If a farm boy from Okarche, Oklahoma can understand and accept what God asks of him, so can we. His holiness did not come from some divinely inspired insight in the Will of God. It came from simply knowing and trusting that where he was corresponded to where God wanted him to be because he never did anything remarkable in an ambitious way to get there. He simply lived every day open to the will and the call of Christ Jesus. Some will call this “surrender.” It doesn’t need a name. It’s just the path to holiness.
The losing of one’s life does not mean martyrdom. Stan lost his long before he went to that mission in Guatemala. At some point in his earlier life, he discovered that living for God was better than living for one’s self. That’s what it means to die to one’s self. It does not mean you stop breathing, it just means you breath for some other reason that what you can get out of it.
The problem St Peter had with Jesus at this point of formation for the disciples was that he kept trying to take the easy way and avoid all risk. Jesus would have none of that for Peter, and I don’t think Jesus will put up with that from us either. Trying to take control is what Peter was up to, and we do that all the time. It will not work. It will not lead us anywhere except to misery, resentment, depression, and sad frustration. That is a large part of what ails our culture and our society. Too many ambitious, self-centered people want to take control and enjoy the easy life; no matter what the consequence are for someone else. They want to plan their lives without a thought about what God wants for that life God created and brought into being. Thinking as God thinks is what this Gospel proposes. Asking what God might want, and putting that before what I want is the only way. In other words, we may not want to be sick or be old, but maybe God wants us to be sick or old for some divine reason.
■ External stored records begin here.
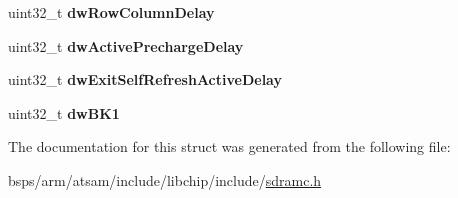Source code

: \begin{DoxyCompactItemize}
uint32\+\_\+t {\bfseries dw\+Row\+Column\+Delay}
\item 
\mbox{\label{struct__SSdramc__config_a5efa7d4fe5a2ca332e73733afedb952e}} 
uint32\+\_\+t {\bfseries dw\+Active\+Precharge\+Delay}
\item 
\mbox{\label{struct__SSdramc__config_aaa6dbce1af1ac9718755d342c5f60044}} 
uint32\+\_\+t {\bfseries dw\+Exit\+Self\+Refresh\+Active\+Delay}
\item 
\mbox{\label{struct__SSdramc__config_aca6debd7ca54ed316637444cfdd42003}} 
uint32\+\_\+t {\bfseries dw\+B\+K1}
\end{DoxyCompactItemize}


The documentation for this struct was generated from the following file\+:\begin{DoxyCompactItemize}
\item 
bsps/arm/atsam/include/libchip/include/\mbox{\hyperlink{sdramc_8h}{sdramc.\+h}}\end{DoxyCompactItemize}
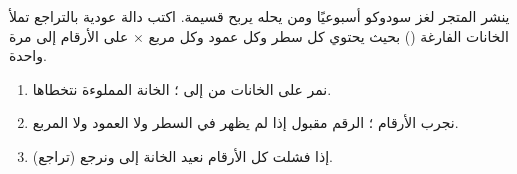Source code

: \begin{statement}
ينشر المتجر لغز سودوكو أسبوعيًا ومن يحله يربح قسيمة. اكتب دالة عودية بالتراجع  تملأ الخانات الفارغة () بحيث يحتوي كل سطر وكل عمود وكل مربع × على الأرقام  إلى  مرة واحدة.
\end{statement}
\begin{stepsbox}\begin{enumerate}
\item نمر على الخانات من  إلى ؛ الخانة المملوءة نتخطاها.
\item نجرب الأرقام ؛ الرقم مقبول إذا لم يظهر في السطر ولا العمود ولا المربع.
\item إذا فشلت كل الأرقام نعيد الخانة إلى  ونرجع  (تراجع).
\end{enumerate}\end{stepsbox}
We may not want to be out of work, but maybe God has a plan for that.
Now, when we proclaim Paul’s words in this assembly, it is God who speaks. You affirmed that yourselves when you said: “Thanks be to God” after the reader said: “The Word of the Lord.” So, God says to us today: “Do not conform yourselves to this age, but be transformed by the renewal of your mind, that you may discern what is the will of God, what is good and pleasing and perfect.”
It is not easy to accept ourselves as we are when this world urges us to take more, to buy more, to use and keep more of everything. But, my friends, we don’t take the easy way. When some voices these days cry out for the supremacy of one person over another, we remember that we cannot be conformed to this age. If you are getting older and everything aches and nothing works right when you want it to, lose your life and discern what is the will of God. Unless you’ve made some bad selfish choices, you are probably right where God wants you. If you’re not as good looking as you want to be and can’t quite keep up with people who seem to always get a break in life, it’s time to discern what is the will of God. Most likely, the will of God is for us to be who we are and where we are able and willing to find joy in the discovery that we might be actually sharing in God’s dream for peace. When we reach that wisdom, our own sins will be a lot less of a problem and we will be free to turn our attention toward the consequences of the greater sin of poverty and injustice. It’s not likely that there will be some ceremony to recognize our lives as there will be later this month for Stan; but it is likely that we too will have become Blessed and Holy eventually taking our place among all the saints.